• _PROBLEM_: Search the entries for lines that contain the word "yeah", and report each one found.

• _Document images with source code_:
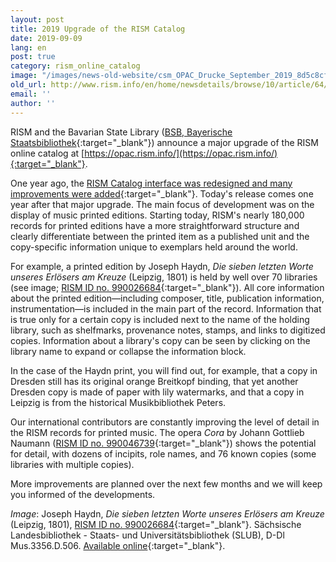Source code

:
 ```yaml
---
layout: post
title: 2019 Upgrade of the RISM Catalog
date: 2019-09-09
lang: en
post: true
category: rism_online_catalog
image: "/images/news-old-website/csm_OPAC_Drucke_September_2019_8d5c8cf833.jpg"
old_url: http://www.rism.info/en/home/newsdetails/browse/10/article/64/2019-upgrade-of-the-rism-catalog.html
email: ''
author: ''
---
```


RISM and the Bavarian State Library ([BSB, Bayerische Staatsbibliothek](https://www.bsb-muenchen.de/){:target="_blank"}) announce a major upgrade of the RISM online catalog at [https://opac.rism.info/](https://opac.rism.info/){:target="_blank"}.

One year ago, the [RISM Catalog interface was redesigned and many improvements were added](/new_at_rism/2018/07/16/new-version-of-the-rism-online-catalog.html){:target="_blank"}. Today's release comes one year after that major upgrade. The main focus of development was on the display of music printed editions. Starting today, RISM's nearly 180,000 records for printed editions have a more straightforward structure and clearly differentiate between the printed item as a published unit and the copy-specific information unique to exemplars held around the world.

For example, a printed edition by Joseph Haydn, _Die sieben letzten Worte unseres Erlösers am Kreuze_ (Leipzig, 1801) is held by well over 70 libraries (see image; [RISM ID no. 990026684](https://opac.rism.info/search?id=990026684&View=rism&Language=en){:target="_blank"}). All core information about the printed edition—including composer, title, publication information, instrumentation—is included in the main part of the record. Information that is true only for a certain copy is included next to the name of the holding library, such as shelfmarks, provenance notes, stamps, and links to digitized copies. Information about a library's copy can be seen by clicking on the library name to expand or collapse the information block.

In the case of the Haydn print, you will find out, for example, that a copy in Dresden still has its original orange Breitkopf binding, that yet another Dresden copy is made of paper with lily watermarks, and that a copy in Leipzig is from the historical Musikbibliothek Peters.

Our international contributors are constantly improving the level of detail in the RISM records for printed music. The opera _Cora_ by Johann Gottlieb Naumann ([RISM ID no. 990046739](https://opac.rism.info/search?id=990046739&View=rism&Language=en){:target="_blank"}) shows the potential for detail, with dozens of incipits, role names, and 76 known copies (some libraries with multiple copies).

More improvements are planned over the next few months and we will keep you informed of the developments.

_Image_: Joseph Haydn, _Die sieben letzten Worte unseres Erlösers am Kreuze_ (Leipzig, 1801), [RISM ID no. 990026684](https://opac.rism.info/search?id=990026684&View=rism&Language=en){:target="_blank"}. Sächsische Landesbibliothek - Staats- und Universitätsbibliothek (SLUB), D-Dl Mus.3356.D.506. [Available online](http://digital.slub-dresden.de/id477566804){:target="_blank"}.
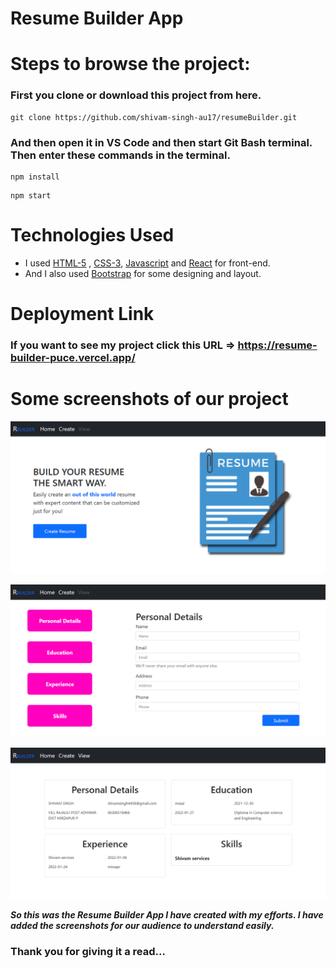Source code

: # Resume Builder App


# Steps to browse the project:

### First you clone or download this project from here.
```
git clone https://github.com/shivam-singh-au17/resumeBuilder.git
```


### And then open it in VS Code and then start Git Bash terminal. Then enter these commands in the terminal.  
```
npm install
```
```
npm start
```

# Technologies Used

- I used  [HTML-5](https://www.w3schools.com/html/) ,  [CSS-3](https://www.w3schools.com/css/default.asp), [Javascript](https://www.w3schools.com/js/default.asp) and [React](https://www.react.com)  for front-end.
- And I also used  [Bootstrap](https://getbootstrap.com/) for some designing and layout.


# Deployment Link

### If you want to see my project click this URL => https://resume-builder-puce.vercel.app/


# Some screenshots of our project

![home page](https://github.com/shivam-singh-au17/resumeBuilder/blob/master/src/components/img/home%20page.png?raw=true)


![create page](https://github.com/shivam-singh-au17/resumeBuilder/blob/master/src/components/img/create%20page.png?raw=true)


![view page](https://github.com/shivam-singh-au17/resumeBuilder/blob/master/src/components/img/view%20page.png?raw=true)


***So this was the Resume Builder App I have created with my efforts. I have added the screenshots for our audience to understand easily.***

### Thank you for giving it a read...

--

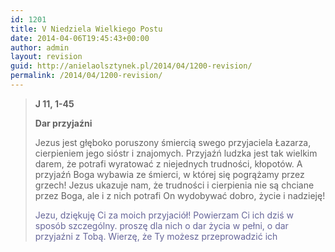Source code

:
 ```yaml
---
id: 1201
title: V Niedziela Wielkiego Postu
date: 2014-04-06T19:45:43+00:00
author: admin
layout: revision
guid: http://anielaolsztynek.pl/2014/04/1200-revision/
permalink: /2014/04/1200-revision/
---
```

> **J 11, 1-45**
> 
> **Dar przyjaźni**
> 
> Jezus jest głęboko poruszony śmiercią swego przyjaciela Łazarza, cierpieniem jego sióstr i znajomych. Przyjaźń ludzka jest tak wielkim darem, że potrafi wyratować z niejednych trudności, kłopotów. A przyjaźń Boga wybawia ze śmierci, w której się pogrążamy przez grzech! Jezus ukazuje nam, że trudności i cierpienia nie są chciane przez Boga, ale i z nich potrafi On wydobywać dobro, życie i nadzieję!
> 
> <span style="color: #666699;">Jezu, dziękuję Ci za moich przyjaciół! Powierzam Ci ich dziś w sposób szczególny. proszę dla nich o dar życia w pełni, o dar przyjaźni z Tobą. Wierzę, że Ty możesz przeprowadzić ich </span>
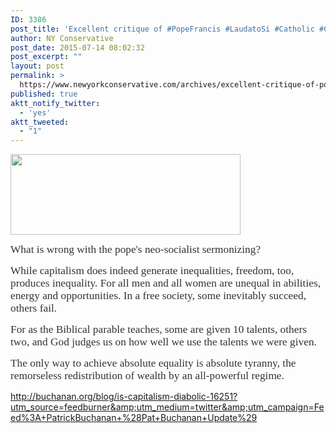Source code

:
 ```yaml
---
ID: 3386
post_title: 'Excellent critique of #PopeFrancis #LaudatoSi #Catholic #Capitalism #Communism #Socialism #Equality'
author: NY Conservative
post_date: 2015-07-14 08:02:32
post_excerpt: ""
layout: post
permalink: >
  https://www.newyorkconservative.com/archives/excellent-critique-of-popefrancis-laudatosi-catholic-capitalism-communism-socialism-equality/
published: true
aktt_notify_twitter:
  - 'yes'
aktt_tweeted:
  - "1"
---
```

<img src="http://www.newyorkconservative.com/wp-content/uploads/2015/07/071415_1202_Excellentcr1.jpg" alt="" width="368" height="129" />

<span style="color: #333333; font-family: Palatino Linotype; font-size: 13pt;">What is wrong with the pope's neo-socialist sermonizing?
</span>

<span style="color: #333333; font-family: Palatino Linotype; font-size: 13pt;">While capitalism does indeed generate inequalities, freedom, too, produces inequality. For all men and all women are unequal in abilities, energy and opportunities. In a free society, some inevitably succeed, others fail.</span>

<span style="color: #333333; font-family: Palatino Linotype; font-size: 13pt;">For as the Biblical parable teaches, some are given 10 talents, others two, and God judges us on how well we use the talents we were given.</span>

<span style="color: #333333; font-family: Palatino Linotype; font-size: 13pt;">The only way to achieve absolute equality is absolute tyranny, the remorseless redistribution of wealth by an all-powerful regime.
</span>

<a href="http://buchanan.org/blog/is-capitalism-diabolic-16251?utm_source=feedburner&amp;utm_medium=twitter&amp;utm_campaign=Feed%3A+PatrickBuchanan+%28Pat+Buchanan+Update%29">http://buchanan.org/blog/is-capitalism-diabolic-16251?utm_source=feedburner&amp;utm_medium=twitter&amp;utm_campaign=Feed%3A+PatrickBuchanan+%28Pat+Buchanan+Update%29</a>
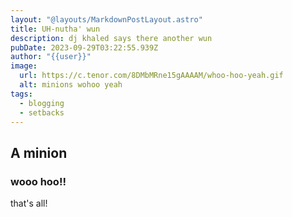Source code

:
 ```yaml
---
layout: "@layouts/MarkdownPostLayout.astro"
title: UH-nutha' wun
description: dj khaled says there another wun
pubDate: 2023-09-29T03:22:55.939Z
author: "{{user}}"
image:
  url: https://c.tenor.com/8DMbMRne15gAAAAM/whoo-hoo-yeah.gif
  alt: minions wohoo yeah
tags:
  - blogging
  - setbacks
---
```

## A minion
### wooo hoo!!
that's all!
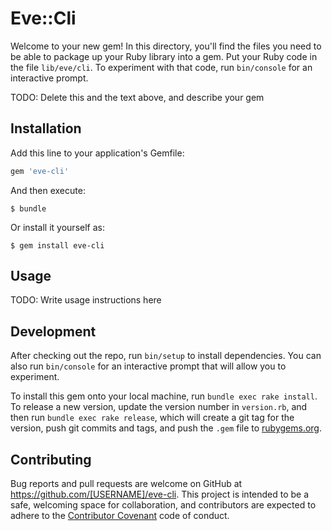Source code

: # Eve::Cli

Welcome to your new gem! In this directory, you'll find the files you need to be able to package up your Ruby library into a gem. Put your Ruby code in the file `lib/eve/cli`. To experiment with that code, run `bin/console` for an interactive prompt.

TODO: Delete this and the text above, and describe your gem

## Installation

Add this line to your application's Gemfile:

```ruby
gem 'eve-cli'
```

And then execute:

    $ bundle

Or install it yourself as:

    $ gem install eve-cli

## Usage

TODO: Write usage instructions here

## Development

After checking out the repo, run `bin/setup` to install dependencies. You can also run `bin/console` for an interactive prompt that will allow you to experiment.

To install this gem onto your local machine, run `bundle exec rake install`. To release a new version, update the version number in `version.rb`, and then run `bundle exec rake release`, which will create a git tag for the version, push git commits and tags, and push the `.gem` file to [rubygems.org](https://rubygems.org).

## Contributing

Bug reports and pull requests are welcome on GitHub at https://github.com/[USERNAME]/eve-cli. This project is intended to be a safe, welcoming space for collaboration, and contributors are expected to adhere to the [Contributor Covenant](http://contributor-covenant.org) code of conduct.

• _OUTPUT BELOW_:
  url: https://c.tenor.com/8DMbMRne15gAAAAM/whoo-hoo-yeah.gif
  alt: minions wohoo yeah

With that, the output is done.